Mimi y el mar

Mimi tiene 9 años y hace unos meses llegó a Gran Canaria. No llegó en avión. No es una turista. Mimi nació en Guinea-Conakry (República de Guinea) y embarcó en la costa africana en un destartalado cayuco en el que se amontonaban otras 100 personas.

Pasó varias semanas en alta mar. El agua y la comida se acabaron demasiado pronto. A la semana ya había gente que estaba empezando a beber agua del mar. Mimi también bebió, para probarla. Su madre le había dicho que nunca bebiera agua del mar, pero su madre llevaba dos días sin hablar y sin reaccionar. Llevaba así desde que su hermana murió y tuvo que aceptar que la tiraran al océano. Mimi aún hoy no es muy consciente de que su tía esté muerta. Pero recuerda cómo cayó su cuerpo al mar, el ruido que hizo al contacto con el agua y como su chaqueta negra se iba alejando poco a poco. Dos días después todavía creía verla en el horizonte. Lo mismo pasó con otras 5 ó 6 personas, no recuerda. Nos dice, en francés, que “se fueron nadando”.

Mimi se pasó días sentada en la misma posición, acurrucada contra su madre y pegada a la madera de la embarcación. Las piernas se le empezaron a hinchar y comenzaron a salirle, de la fricción, unas heridas muy feas en las pantorrillas. Notaba que iba a peor porque le costaba mucho sentarse por la cubierta cuando tenía que hacer sus necesidades. Le daba miedo quedarse dormida y que alguna parte de su cuerpo rozara el agua. Un señor se quedó dormido con la mano colgando por la borda y cuando despertó los peces le habían mordisqueado las yemas de los dedos. Pero lo que más le preocupaba a Mimi no eran los animales, tampoco el frío, ni las quemaduras del sol, ni los vómitos cuando el mar se movía mucho, ni sus heridas inflamadas, ni la falta de agua y comida, ni no poder moverse, ni siquiera la gente que se iba “nadando”; lo que más miedo le daba a Mimi era el mar por la noche.

El océano por la noche es un inmenso abismo. Es la nada más absoluta, helada, profunda. Los que tenían móviles no querían encenderlos, para ahorrar batería y para que no les vieran otras embarcaciones a lo lejos. Mimi lloraba hasta que conseguía que alguien encendiera uno. Sólo necesitaba un poquito de luz, unos segundos, para poder quedarse dormida.
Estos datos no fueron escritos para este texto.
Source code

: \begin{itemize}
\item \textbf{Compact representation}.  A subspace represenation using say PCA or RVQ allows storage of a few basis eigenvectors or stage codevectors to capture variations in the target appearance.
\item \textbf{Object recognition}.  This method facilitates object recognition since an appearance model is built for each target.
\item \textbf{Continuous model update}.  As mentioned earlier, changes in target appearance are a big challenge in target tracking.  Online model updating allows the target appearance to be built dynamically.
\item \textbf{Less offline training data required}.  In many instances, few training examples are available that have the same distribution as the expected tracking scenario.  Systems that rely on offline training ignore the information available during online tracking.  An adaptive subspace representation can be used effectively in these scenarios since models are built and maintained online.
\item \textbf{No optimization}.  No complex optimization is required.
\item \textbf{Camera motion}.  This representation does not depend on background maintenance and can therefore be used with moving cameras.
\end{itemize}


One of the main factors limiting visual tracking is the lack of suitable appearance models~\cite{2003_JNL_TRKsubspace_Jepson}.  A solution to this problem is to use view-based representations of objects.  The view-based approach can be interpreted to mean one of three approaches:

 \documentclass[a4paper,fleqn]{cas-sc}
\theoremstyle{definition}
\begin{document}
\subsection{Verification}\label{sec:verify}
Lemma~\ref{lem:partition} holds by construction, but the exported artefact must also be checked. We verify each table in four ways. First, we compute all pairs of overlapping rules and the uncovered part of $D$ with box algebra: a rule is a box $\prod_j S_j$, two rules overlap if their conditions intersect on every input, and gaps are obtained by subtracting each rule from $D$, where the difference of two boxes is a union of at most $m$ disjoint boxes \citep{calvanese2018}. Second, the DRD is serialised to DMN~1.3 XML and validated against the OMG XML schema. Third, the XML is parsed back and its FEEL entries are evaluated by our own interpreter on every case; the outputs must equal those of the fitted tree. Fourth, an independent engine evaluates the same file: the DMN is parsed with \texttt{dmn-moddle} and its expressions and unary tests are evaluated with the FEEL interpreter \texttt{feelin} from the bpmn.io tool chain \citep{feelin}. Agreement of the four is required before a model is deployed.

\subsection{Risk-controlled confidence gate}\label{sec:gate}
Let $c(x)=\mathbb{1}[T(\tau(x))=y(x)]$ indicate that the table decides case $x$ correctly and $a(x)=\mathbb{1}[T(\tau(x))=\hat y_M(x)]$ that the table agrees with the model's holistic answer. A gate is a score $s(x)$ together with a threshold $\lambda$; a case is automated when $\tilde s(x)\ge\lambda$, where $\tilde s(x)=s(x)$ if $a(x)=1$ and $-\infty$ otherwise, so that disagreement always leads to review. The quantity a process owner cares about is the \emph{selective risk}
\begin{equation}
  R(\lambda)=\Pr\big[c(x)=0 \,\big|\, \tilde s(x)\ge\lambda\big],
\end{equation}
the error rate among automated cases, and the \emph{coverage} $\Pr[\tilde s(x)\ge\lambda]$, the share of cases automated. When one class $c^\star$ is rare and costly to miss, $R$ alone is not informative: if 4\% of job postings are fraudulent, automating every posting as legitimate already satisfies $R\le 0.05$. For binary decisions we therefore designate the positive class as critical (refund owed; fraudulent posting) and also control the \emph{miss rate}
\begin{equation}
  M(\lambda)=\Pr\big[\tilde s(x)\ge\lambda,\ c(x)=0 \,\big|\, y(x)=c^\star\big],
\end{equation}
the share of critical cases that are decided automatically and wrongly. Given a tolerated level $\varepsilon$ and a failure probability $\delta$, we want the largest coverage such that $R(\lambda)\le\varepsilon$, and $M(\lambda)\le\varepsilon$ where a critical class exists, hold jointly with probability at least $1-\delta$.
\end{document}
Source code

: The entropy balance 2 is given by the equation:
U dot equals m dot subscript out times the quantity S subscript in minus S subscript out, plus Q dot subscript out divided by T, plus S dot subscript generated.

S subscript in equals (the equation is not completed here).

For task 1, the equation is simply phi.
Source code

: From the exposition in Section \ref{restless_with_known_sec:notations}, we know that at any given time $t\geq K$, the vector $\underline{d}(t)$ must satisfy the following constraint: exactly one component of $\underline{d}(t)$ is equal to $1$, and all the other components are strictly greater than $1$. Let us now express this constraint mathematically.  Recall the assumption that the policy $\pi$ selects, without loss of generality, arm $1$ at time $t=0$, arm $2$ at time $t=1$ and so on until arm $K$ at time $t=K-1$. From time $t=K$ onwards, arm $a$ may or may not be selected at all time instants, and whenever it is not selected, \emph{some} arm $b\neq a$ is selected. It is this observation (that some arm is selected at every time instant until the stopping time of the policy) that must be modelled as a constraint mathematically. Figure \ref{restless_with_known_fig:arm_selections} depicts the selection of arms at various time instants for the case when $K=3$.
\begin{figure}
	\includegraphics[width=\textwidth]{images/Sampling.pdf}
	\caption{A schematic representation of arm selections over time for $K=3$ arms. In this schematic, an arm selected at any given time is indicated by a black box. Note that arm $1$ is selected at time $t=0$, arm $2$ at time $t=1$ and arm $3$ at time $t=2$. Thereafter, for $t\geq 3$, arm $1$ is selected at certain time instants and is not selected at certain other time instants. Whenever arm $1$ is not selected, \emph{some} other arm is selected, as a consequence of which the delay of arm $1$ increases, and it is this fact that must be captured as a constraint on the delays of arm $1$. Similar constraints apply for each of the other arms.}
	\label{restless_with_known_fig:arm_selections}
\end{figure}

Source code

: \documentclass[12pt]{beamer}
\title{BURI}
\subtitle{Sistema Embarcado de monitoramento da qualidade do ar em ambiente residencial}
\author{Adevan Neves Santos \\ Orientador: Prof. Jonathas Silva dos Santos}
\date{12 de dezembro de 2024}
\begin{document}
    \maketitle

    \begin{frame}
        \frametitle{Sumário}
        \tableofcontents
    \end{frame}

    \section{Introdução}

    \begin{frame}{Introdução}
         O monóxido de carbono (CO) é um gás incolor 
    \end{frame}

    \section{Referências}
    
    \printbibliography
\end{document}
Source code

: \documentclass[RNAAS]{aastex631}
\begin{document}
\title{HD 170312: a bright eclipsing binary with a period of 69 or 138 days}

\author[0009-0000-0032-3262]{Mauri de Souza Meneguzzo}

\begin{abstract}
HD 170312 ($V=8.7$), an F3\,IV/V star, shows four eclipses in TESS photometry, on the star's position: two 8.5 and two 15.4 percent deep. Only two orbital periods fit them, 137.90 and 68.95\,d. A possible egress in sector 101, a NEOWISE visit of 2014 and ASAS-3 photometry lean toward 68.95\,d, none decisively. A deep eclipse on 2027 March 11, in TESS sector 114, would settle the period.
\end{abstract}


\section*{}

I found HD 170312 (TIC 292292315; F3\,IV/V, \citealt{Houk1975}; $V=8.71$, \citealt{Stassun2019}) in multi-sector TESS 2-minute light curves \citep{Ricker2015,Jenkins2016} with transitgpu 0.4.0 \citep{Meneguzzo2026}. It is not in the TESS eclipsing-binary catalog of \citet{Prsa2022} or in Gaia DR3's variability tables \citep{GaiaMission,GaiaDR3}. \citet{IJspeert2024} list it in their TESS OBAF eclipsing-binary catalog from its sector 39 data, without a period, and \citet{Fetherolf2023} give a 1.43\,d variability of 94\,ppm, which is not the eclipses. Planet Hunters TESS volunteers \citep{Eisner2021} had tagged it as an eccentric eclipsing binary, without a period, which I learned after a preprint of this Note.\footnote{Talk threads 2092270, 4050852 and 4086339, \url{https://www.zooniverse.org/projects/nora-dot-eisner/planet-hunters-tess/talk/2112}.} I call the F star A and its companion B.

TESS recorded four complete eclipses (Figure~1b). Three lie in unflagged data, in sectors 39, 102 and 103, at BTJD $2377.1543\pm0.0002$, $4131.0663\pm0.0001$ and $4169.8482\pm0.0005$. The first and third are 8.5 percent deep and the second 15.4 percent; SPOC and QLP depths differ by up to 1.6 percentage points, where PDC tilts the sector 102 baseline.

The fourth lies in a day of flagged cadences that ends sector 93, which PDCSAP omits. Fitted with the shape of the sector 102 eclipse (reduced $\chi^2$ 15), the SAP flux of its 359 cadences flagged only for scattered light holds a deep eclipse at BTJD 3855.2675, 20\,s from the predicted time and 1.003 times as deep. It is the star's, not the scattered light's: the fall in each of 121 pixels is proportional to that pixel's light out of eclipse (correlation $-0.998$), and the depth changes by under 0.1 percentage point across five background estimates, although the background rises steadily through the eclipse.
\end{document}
A Mimi no le gusta el océano de noche porque piensa que “ella no está”, que no existe, y que todos –ella, su mamá, la embarcación– pueden desaparecer en cualquier momento y nadie se daría cuenta ni haría nada.

Mimi lleva meses en tierra. “Los malos” no la pillaron. Preferimos no decir cómo ella y su madre contactaron con la FAGC. En este Estado ayudar es un delito penado con cárcel. Ahora Mimi duerme en una cama de verdad, tiene ropa limpia, sus heridas ya se han curado y ha empezado a comer con ganas. Su madre ha mejorado en las últimas semanas y empieza a hablar de lo ocurrido. Se arrepiente de haber iniciado este viaje. No era como les contaron. Pensaban que la travesía por mar no sería tan dura. No entiende por qué el gobierno de Guinea y el de España no les dejan viajar en avión, con un billete, como a las “personas normales”. Ella sólo quería llegar a Europa para ir a Bélgica, donde vive su hermano mayor. Allí le darían trabajo como limpiadora, podría reunir dinero para alquilar una habitación y Mimi tendría más oportunidades. En la República de Guinea no hay oportunidades, nos dice. Es un país rico, sobre todo en minerales, pero todo el oro, el aluminio, los diamantes, se lo llevan las potencias extranjeras. No hay ninguna inversión en Sanidad o Educación. Las epidemias cíclicas, mucho peores que cualquier Covid, matan a muchos niños. Sólo 3 de cada 10 personas saben leer y escribir. La agricultura, de la que viven muchos guineanos, se muere. Muchas zonas de cultivo han sido destruidas y sustituidas por canteras y minas. Hace menos de 10 años los militares intentaron un golpe de Estado. “¿Se puede vivir así?”, nos pregunta. ¿Alguien se atreve a contestarle?

Como muchas de las 200 personas con las que colaboramos y que han conseguido llegar vivas a Gran Canaria, Mimi reserva unos pocos minutos al día para mirar por la ventana y contemplar, absorta, el mar. El reflejo infantil de su rostro no disimula la humedad de sus ojos, profundos e inabarcables. En 9 años ha vivido concentradas varias vidas adultas y, hasta ahora, ninguna buena.

Rotos, sólo nos queda contener el llanto, seguir ayudando a nuestra gente y seguir maldiciendo a todos los Estados, a todos los imperios y a esta hipócrita “civilización”.